*** Opening of Provided entries ***
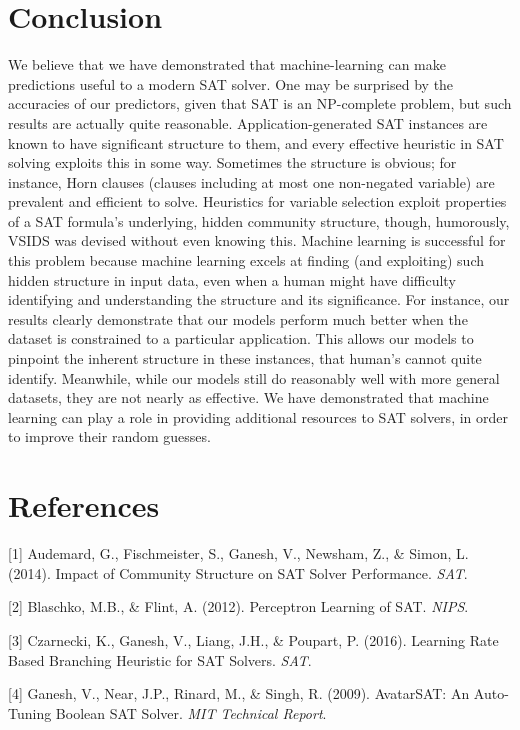 \documentclass{article}
\begin{document}
\section*{Conclusion}
We believe that we have demonstrated that machine-learning can make predictions
useful to a modern SAT solver. One may be surprised by the accuracies of our
predictors, given that SAT is an NP-complete problem, but such results are
actually quite reasonable. Application-generated SAT instances are known to have
significant structure to them, and every effective heuristic in SAT solving
exploits this in some way. Sometimes the structure is obvious; for instance,
Horn clauses (clauses including at most one non-negated variable) are prevalent
and efficient to solve. Heuristics for variable selection exploit properties of
a SAT formula's underlying, hidden community structure, though, humorously,
VSIDS was devised without even knowing this. Machine learning is successful for
this problem because machine learning excels at finding (and exploiting) such
hidden structure in input data, even when a human might have difficulty
identifying and understanding the structure and its significance. For instance,
our results clearly demonstrate that our models perform much better when
the dataset is constrained to a particular application. This allows our models
to pinpoint the inherent structure in these instances, that human's cannot quite
identify. Meanwhile, while our models still do reasonably well with more general
datasets, they are not nearly as effective. We have demonstrated that machine
learning can play a role in providing additional resources to SAT solvers, in
order to improve their random guesses.

\section*{References}\label{references}

\small

[1] Audemard, G., Fischmeister, S., Ganesh, V., Newsham, Z., \& Simon, L. (2014).
Impact of Community Structure on SAT Solver Performance. \textit{SAT}.

[2] Blaschko, M.B., \& Flint, A. (2012).
Perceptron Learning of SAT. \textit{NIPS}.

[3] Czarnecki, K., Ganesh, V., Liang, J.H., \& Poupart, P. (2016).
Learning Rate Based Branching Heuristic for SAT Solvers. \textit{SAT}.

[4] Ganesh, V., Near, J.P., Rinard, M., \& Singh, R. (2009).
AvatarSAT: An Auto-Tuning Boolean SAT Solver. \textit{MIT Technical Report}.
\end{document}

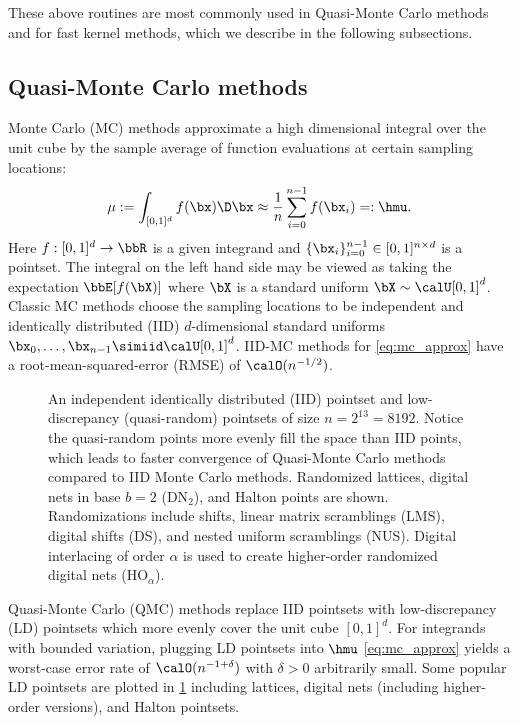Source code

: \documentclass[acmsmall]{acmart}
\begin{document}
These above routines are most commonly used in Quasi-Monte Carlo methods and for fast kernel methods, which we describe in the following subsections. 

\subsection{Quasi-Monte Carlo methods}

Monte Carlo (MC) methods approximate a high dimensional integral over the unit cube by the sample average of function evaluations at certain sampling locations:
\begin{equation}
    \mu := \int_{[0,1]^d} f(\bx) \D \bx \approx \frac{1}{n} \sum_{i=0}^{n-1} f(\bx_i) =: \hmu.
    \label{eq:mc_approx}
\end{equation}
Here $f: [0,1]^d \to \bbR$ is a given integrand and $\{\bx_i\}_{i=0}^{n-1} \in [0,1]^{n \times d}$ is a pointset. The integral on the left hand side may be viewed as taking the expectation $\bbE[f(\bX)]$ where $\bX$ is a standard uniform $\bX \sim \calU[0,1]^d$. Classic MC methods choose the sampling locations to be independent and identically distributed (IID) $d$-dimensional standard uniforms $\bx_0,\dots,\bx_{n-1} \simiid \calU[0,1]^d$. IID-MC methods for \eqref{eq:mc_approx} have a root-mean-squared-error (RMSE) of $\calO(n^{-1/2})$.

\begin{figure}%
    \centering
    \caption{An independent identically distributed (IID) pointset and low-discrepancy (quasi-random) pointsets of size $n=2^{13}=8192$. Notice the quasi-random points more evenly fill the space than IID points, which leads to faster convergence of Quasi-Monte Carlo methods compared to IID Monte Carlo methods. Randomized lattices, digital nets in base $b=2$ (DN${}_{2}$), and Halton points are shown. Randomizations include shifts, linear matrix scramblings (LMS), digital shifts (DS), and nested uniform scramblings (NUS). Digital interlacing of order $\alpha$ is used to create higher-order randomized digital nets (HO${}_\alpha$).}
    \Description[]{}
    \label{fig:pointsets}
\end{figure}

Quasi-Monte Carlo (QMC) methods \citep{niederreiter.qmc_book,dick.digital_nets_sequences_book,kroese.handbook_mc_methods,dick2022lattice,lemieux2009monte,sloan1994lattice} replace IID pointsets with low-discrepancy (LD) pointsets which more evenly cover the unit cube $[0,1]^d$. For integrands with bounded variation, plugging LD pointsets into $\hmu$ \eqref{eq:mc_approx} yields a worst-case error rate of $\calO(n^{-1+\delta})$ with $\delta>0$ arbitrarily small. Some popular LD pointsets are plotted in \cref{fig:pointsets} including lattices, digital nets (including higher-order versions), and Halton pointsets.
\end{document}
*** Close of Provided entries ***
> What to produce
Write out the records above exactly as they stand, leaving out every picture.

> Response area
 \documentclass{article}
\begin{document}
\section*{Conclusion}
We believe that we have demonstrated that machine-learning can make predictions
useful to a modern SAT solver. One may be surprised by the accuracies of our
predictors, given that SAT is an NP-complete problem, but such results are
actually quite reasonable. Application-generated SAT instances are known to have
significant structure to them, and every effective heuristic in SAT solving
exploits this in some way. Sometimes the structure is obvious; for instance,
Horn clauses (clauses including at most one non-negated variable) are prevalent
and efficient to solve. Heuristics for variable selection exploit properties of
a SAT formula's underlying, hidden community structure, though, humorously,
VSIDS was devised without even knowing this. Machine learning is successful for
this problem because machine learning excels at finding (and exploiting) such
hidden structure in input data, even when a human might have difficulty
identifying and understanding the structure and its significance. For instance,
our results clearly demonstrate that our models perform much better when
the dataset is constrained to a particular application. This allows our models
to pinpoint the inherent structure in these instances, that human's cannot quite
identify. Meanwhile, while our models still do reasonably well with more general
datasets, they are not nearly as effective. We have demonstrated that machine
learning can play a role in providing additional resources to SAT solvers, in
order to improve their random guesses.

\section*{References}\label{references}

\small

[1] Audemard, G., Fischmeister, S., Ganesh, V., Newsham, Z., \& Simon, L. (2014).
Impact of Community Structure on SAT Solver Performance. \textit{SAT}.

[2] Blaschko, M.B., \& Flint, A. (2012).
Perceptron Learning of SAT. \textit{NIPS}.

[3] Czarnecki, K., Ganesh, V., Liang, J.H., \& Poupart, P. (2016).
Learning Rate Based Branching Heuristic for SAT Solvers. \textit{SAT}.

[4] Ganesh, V., Near, J.P., Rinard, M., \& Singh, R. (2009).
AvatarSAT: An Auto-Tuning Boolean SAT Solver. \textit{MIT Technical Report}.
\end{document}

Source code

: \documentclass[acmsmall]{acmart}
\begin{document}
These above routines are most commonly used in Quasi-Monte Carlo methods and for fast kernel methods, which we describe in the following subsections. 

\subsection{Quasi-Monte Carlo methods}

Monte Carlo (MC) methods approximate a high dimensional integral over the unit cube by the sample average of function evaluations at certain sampling locations:
\begin{equation}
    \mu := \int_{[0,1]^d} f(\bx) \D \bx \approx \frac{1}{n} \sum_{i=0}^{n-1} f(\bx_i) =: \hmu.
    \label{eq:mc_approx}
\end{equation}
Here $f: [0,1]^d \to \bbR$ is a given integrand and $\{\bx_i\}_{i=0}^{n-1} \in [0,1]^{n \times d}$ is a pointset. The integral on the left hand side may be viewed as taking the expectation $\bbE[f(\bX)]$ where $\bX$ is a standard uniform $\bX \sim \calU[0,1]^d$. Classic MC methods choose the sampling locations to be independent and identically distributed (IID) $d$-dimensional standard uniforms $\bx_0,\dots,\bx_{n-1} \simiid \calU[0,1]^d$. IID-MC methods for \eqref{eq:mc_approx} have a root-mean-squared-error (RMSE) of $\calO(n^{-1/2})$.

\begin{figure}%
    \centering
    \caption{An independent identically distributed (IID) pointset and low-discrepancy (quasi-random) pointsets of size $n=2^{13}=8192$. Notice the quasi-random points more evenly fill the space than IID points, which leads to faster convergence of Quasi-Monte Carlo methods compared to IID Monte Carlo methods. Randomized lattices, digital nets in base $b=2$ (DN${}_{2}$), and Halton points are shown. Randomizations include shifts, linear matrix scramblings (LMS), digital shifts (DS), and nested uniform scramblings (NUS). Digital interlacing of order $\alpha$ is used to create higher-order randomized digital nets (HO${}_\alpha$).}
    \Description[]{}
    \label{fig:pointsets}
\end{figure}

Quasi-Monte Carlo (QMC) methods \citep{niederreiter.qmc_book,dick.digital_nets_sequences_book,kroese.handbook_mc_methods,dick2022lattice,lemieux2009monte,sloan1994lattice} replace IID pointsets with low-discrepancy (LD) pointsets which more evenly cover the unit cube $[0,1]^d$. For integrands with bounded variation, plugging LD pointsets into $\hmu$ \eqref{eq:mc_approx} yields a worst-case error rate of $\calO(n^{-1+\delta})$ with $\delta>0$ arbitrarily small. Some popular LD pointsets are plotted in \cref{fig:pointsets} including lattices, digital nets (including higher-order versions), and Halton pointsets.
\end{document}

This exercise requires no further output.